Dataset records:
########
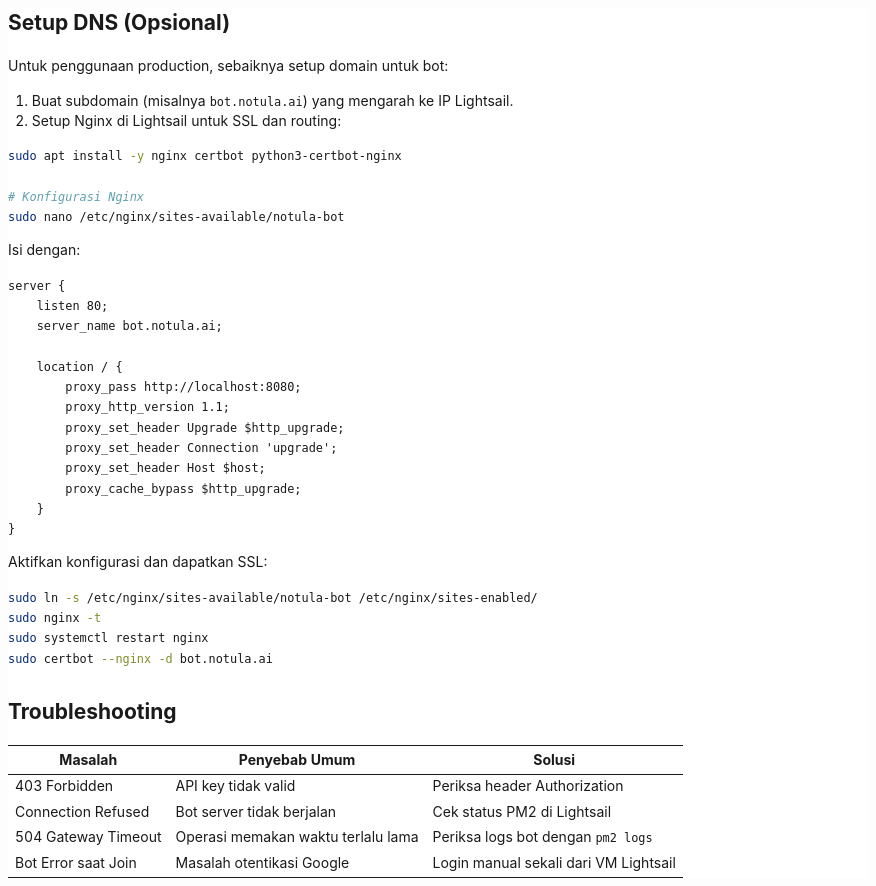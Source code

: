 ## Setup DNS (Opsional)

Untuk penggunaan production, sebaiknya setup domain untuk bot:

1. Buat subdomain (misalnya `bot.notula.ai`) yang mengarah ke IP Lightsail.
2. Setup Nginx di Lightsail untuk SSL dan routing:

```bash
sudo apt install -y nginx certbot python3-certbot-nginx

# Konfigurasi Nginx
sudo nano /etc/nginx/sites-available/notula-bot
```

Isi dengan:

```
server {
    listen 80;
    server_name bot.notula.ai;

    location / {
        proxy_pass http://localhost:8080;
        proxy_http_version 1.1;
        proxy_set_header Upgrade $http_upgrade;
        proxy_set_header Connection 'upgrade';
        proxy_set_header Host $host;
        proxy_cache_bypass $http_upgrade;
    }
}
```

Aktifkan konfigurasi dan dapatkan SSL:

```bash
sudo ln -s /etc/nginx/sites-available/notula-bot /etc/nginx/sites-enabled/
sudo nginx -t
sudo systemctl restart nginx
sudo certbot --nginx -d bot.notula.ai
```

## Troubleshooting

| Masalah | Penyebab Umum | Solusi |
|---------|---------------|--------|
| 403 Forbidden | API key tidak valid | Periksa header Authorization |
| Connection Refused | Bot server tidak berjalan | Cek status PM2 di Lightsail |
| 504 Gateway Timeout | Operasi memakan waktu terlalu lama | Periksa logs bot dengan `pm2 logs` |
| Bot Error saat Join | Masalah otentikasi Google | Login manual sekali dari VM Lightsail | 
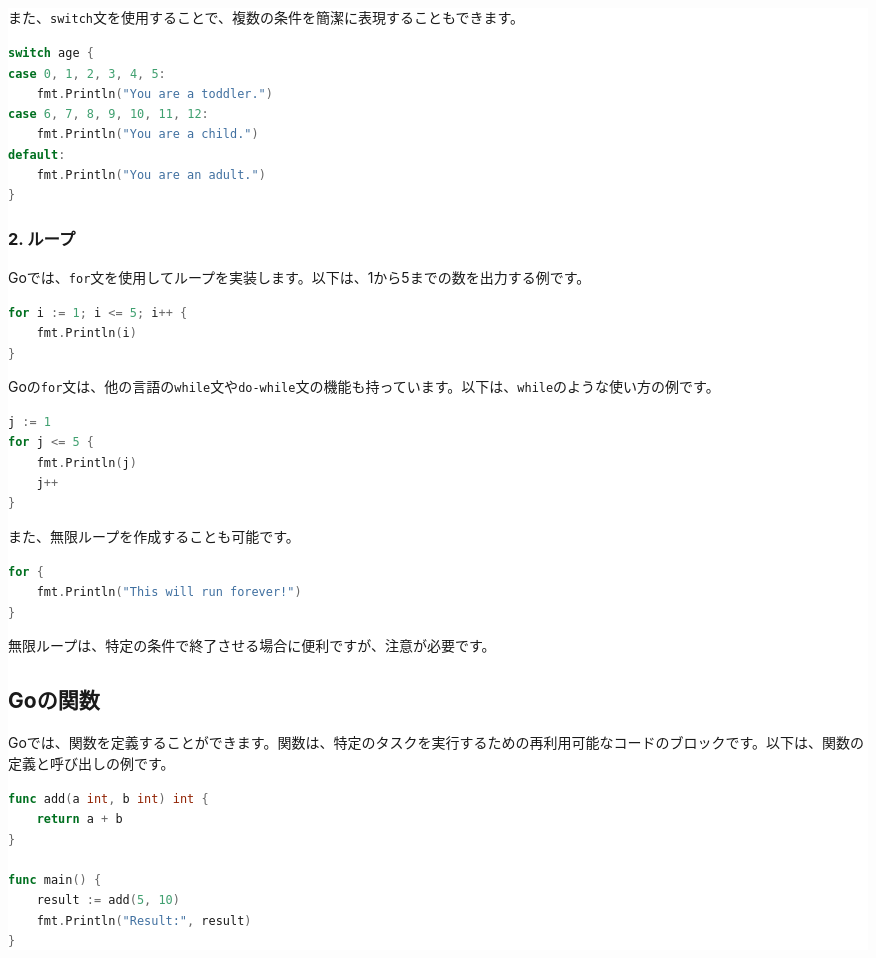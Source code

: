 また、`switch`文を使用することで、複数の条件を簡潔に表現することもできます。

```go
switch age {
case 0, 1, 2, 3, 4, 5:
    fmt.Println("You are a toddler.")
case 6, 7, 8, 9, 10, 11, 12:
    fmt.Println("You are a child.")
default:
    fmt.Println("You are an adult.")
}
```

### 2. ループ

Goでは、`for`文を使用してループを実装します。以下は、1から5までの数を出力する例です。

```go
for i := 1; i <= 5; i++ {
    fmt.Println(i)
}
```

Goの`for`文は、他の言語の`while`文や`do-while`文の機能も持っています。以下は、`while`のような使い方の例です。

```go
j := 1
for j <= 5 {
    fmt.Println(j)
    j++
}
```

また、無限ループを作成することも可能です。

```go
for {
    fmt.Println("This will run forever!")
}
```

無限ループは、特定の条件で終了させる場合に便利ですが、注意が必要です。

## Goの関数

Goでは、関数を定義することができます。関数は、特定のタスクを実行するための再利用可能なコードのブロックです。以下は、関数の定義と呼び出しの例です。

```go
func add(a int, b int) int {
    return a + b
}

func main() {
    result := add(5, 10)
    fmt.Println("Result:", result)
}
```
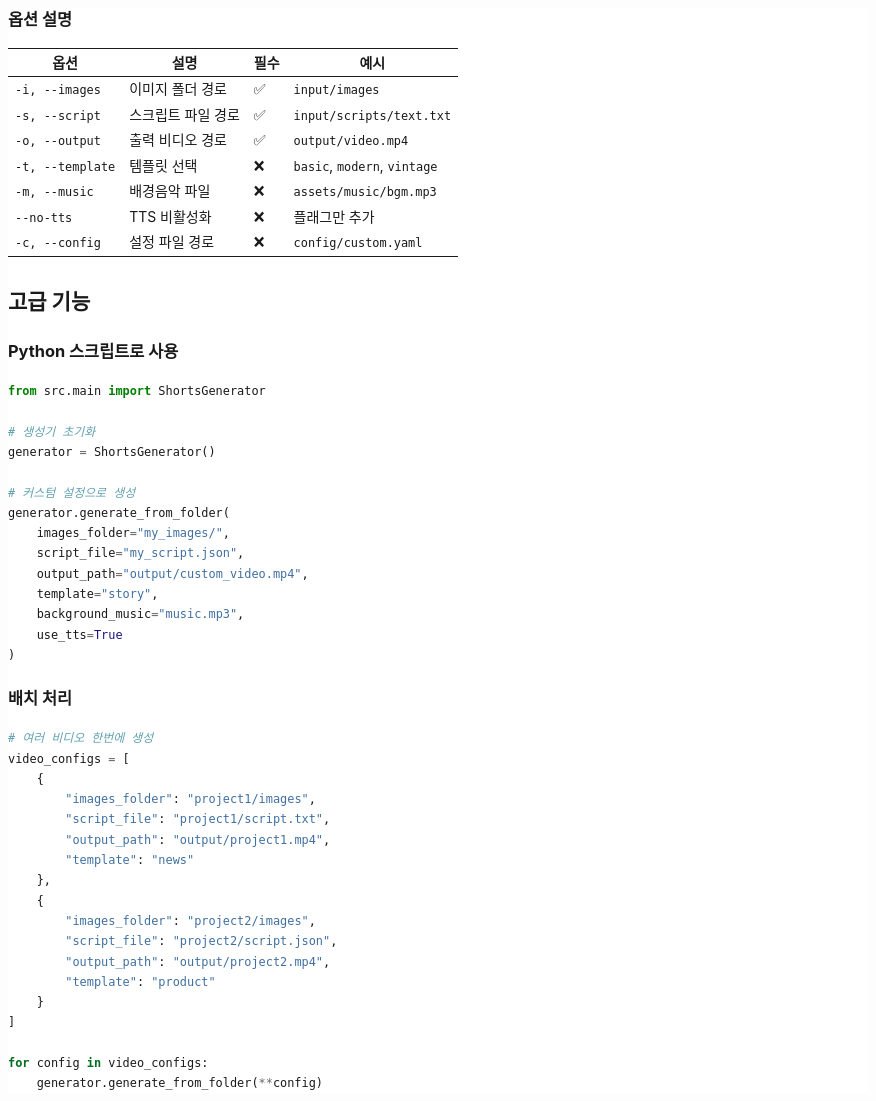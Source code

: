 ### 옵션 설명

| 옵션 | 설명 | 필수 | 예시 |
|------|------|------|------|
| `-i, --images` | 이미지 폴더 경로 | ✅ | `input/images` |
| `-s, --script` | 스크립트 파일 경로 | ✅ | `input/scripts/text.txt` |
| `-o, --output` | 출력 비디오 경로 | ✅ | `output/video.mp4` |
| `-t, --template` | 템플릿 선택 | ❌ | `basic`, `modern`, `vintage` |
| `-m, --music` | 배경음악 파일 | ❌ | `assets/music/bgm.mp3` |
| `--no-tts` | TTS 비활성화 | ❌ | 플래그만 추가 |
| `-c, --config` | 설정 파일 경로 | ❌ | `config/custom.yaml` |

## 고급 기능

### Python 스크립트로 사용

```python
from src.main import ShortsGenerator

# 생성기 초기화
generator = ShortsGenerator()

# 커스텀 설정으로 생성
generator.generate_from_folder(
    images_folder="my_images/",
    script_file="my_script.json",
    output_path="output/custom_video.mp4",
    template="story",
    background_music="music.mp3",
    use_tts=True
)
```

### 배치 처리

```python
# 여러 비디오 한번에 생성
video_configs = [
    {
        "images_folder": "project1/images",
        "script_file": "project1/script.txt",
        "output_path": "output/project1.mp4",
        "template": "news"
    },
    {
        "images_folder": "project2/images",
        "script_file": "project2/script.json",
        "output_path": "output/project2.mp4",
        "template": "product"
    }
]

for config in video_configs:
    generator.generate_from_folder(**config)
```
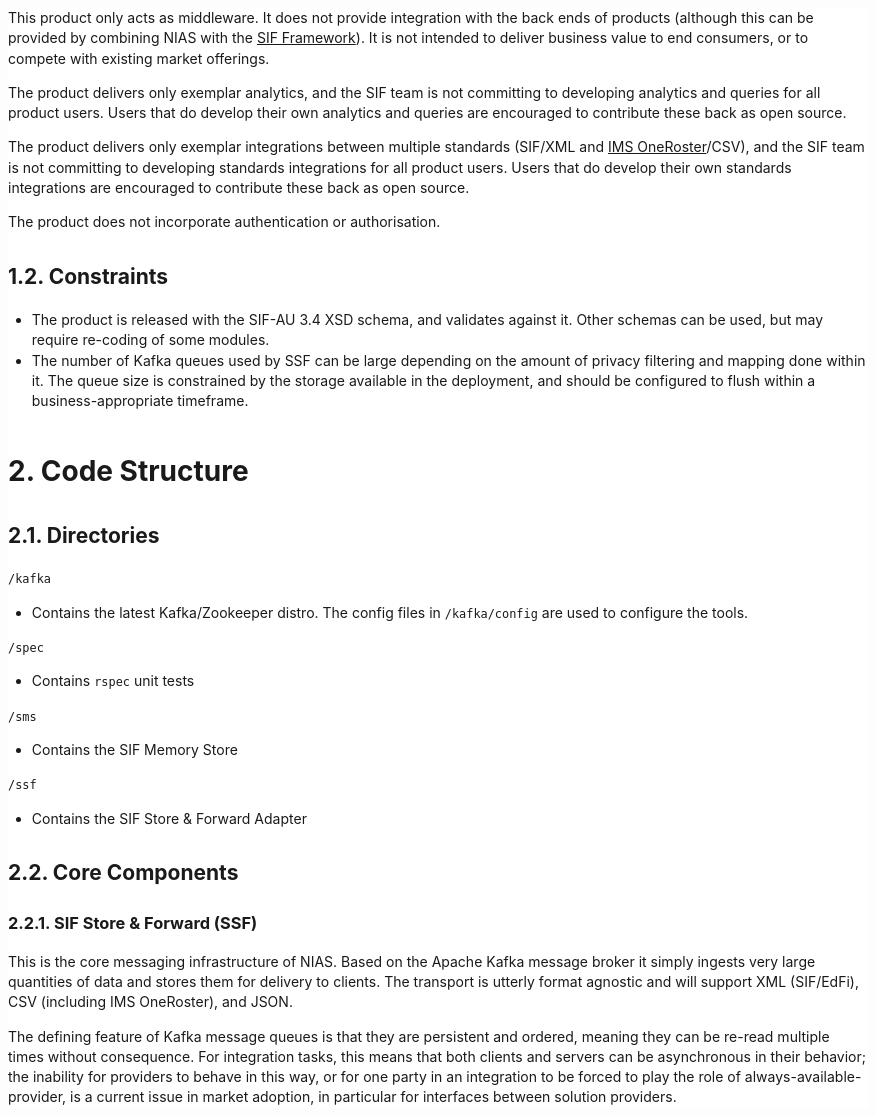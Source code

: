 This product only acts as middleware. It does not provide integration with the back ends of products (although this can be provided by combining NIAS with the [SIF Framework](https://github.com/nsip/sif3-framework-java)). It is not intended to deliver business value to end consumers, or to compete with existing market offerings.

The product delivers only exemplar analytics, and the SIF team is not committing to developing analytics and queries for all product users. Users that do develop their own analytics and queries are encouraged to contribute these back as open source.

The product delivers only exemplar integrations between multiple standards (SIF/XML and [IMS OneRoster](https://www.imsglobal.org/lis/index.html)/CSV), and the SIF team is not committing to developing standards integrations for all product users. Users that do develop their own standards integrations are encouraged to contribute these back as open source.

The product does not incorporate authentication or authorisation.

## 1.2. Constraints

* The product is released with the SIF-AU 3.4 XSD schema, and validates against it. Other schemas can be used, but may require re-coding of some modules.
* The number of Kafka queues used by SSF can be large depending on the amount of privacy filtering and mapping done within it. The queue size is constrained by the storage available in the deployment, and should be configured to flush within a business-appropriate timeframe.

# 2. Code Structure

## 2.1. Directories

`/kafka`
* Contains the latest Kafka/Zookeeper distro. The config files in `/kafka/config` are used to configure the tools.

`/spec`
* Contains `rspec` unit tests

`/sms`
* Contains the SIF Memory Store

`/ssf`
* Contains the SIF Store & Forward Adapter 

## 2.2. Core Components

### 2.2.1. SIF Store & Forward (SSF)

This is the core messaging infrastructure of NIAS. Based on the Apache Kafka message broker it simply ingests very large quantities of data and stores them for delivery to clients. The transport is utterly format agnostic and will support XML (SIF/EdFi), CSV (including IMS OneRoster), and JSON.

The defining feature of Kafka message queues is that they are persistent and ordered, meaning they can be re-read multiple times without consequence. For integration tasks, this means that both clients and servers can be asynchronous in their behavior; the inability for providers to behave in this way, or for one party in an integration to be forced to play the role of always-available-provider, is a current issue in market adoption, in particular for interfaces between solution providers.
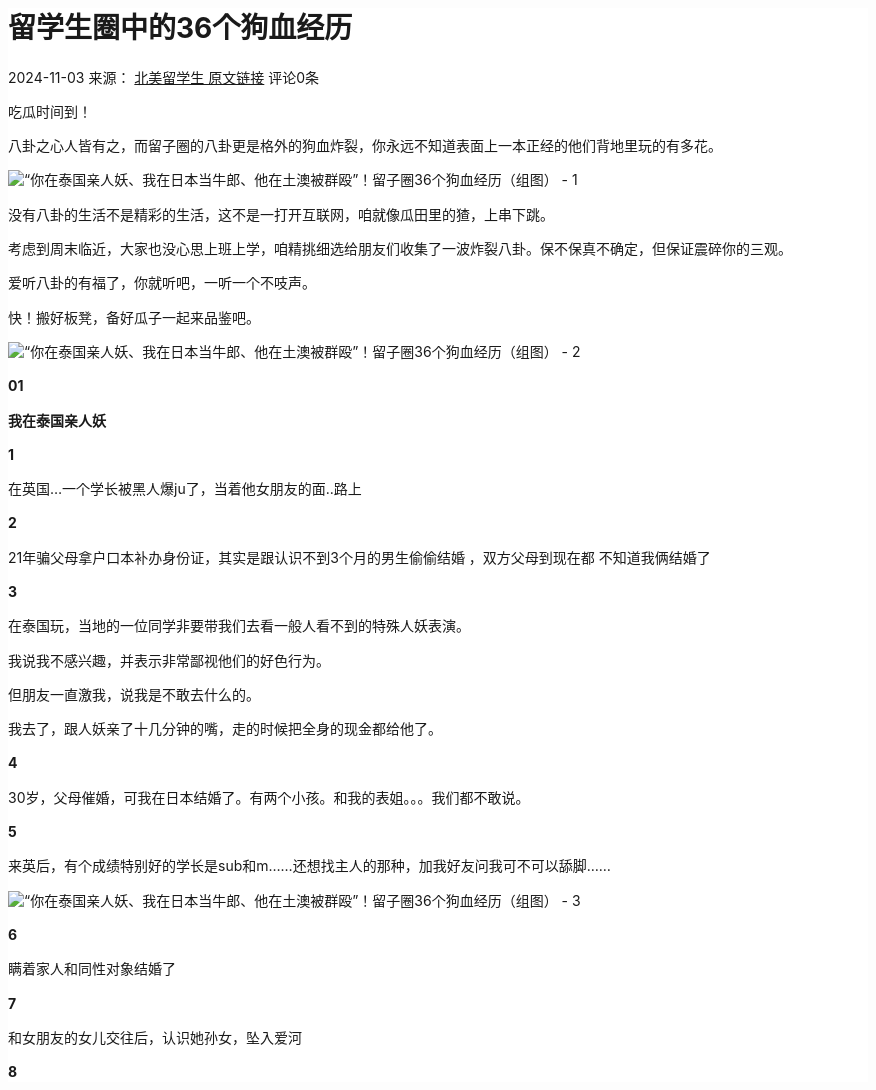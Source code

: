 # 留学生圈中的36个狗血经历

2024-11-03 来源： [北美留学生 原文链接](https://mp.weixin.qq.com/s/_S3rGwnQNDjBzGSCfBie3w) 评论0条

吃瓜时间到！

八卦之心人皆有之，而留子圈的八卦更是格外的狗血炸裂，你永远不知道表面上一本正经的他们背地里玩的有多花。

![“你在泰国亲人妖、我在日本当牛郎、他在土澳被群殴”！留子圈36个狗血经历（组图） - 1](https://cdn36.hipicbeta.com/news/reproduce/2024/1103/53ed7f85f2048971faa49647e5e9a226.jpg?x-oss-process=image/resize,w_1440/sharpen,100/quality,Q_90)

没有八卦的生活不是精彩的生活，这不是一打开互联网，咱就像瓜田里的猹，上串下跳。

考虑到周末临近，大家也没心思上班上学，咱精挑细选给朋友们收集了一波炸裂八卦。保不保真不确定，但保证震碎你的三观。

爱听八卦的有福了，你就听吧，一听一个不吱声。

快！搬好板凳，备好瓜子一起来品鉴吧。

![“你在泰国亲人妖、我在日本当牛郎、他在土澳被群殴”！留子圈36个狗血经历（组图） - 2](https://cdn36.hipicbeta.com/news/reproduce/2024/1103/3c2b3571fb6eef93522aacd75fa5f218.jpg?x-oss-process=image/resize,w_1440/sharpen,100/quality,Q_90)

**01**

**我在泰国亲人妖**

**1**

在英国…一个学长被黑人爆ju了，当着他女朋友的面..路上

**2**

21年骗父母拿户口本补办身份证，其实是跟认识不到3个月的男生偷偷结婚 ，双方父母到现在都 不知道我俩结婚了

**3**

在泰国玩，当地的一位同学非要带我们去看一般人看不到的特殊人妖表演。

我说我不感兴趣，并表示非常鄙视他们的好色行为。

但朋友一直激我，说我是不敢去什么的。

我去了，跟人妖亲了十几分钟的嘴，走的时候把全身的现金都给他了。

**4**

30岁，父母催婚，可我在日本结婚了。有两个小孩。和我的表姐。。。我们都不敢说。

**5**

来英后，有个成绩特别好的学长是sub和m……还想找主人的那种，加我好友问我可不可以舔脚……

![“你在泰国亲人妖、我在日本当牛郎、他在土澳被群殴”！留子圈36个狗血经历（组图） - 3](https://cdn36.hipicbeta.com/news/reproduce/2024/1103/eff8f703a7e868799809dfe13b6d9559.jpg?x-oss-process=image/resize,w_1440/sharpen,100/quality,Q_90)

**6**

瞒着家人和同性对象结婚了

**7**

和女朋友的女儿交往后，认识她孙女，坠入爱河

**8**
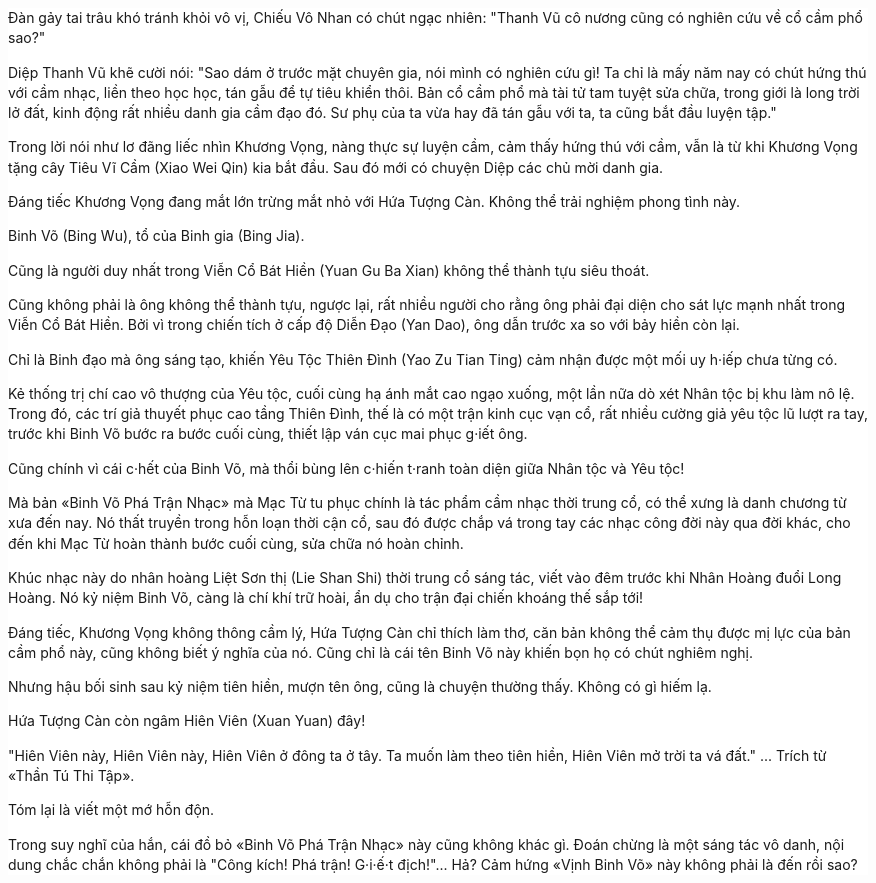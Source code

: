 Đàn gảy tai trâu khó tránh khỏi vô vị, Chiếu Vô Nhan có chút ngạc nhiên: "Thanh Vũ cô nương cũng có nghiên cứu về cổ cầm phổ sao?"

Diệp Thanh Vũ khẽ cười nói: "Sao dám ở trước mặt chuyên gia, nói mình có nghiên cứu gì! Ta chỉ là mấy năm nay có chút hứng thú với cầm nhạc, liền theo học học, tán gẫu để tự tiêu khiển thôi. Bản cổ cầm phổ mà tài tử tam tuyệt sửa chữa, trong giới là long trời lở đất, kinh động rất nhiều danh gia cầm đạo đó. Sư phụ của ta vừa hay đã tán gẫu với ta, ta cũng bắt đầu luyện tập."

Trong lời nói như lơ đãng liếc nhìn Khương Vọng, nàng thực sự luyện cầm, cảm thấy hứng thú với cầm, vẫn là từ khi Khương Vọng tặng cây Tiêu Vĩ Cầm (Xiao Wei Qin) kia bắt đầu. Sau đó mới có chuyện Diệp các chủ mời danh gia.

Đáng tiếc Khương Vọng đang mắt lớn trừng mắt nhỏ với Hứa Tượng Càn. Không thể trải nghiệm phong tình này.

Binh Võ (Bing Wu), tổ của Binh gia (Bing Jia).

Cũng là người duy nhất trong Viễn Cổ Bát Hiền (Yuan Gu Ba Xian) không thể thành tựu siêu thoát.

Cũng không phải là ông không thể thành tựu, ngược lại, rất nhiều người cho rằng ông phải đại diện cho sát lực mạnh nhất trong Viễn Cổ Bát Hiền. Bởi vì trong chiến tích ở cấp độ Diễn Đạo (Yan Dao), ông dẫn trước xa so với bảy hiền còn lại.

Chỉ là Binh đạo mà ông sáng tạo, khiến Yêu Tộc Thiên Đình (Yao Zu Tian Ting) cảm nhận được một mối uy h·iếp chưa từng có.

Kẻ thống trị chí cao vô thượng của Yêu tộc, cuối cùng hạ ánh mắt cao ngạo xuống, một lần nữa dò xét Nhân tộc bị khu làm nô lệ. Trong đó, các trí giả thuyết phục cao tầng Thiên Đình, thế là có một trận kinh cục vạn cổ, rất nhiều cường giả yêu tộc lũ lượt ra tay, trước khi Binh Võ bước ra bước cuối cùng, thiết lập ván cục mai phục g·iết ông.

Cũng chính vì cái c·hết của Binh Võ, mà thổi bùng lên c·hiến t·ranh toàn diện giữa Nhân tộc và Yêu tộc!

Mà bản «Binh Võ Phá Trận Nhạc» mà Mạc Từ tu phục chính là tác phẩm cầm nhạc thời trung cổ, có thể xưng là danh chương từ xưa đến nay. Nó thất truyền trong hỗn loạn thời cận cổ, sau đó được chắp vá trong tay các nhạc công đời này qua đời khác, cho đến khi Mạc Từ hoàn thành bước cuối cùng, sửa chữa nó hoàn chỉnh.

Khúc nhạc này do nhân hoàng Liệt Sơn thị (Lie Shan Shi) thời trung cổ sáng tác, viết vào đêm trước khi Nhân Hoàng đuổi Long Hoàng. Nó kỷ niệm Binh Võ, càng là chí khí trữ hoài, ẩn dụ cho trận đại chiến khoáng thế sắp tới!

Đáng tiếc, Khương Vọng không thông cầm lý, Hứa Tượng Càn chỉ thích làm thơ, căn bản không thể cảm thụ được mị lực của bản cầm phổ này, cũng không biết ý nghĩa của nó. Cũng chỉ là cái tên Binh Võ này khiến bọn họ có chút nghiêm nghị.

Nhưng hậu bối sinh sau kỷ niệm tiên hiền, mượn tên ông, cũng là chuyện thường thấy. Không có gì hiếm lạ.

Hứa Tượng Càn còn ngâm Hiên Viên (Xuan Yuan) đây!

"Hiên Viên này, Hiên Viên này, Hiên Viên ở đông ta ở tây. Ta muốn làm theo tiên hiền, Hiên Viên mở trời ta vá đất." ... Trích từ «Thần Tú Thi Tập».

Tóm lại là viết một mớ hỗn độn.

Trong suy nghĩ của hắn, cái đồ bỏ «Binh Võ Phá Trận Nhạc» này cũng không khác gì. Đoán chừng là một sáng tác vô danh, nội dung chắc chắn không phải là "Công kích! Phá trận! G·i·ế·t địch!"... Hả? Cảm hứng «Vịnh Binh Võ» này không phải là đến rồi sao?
########
• [WHAT IS NEEDED] Gather from the data above every line with the string "developing".

• [YOUR SOLUTION]
The product delivers only exemplar analytics, and the SIF team is not committing to developing analytics and queries for all product users. Users that do develop their own analytics and queries are encouraged to contribute these back as open source.
The product delivers only exemplar integrations between multiple standards (SIF/XML and [IMS OneRoster](https://www.imsglobal.org/lis/index.html)/CSV), and the SIF team is not committing to developing standards integrations for all product users. Users that do develop their own standards integrations are encouraged to contribute these back as open source.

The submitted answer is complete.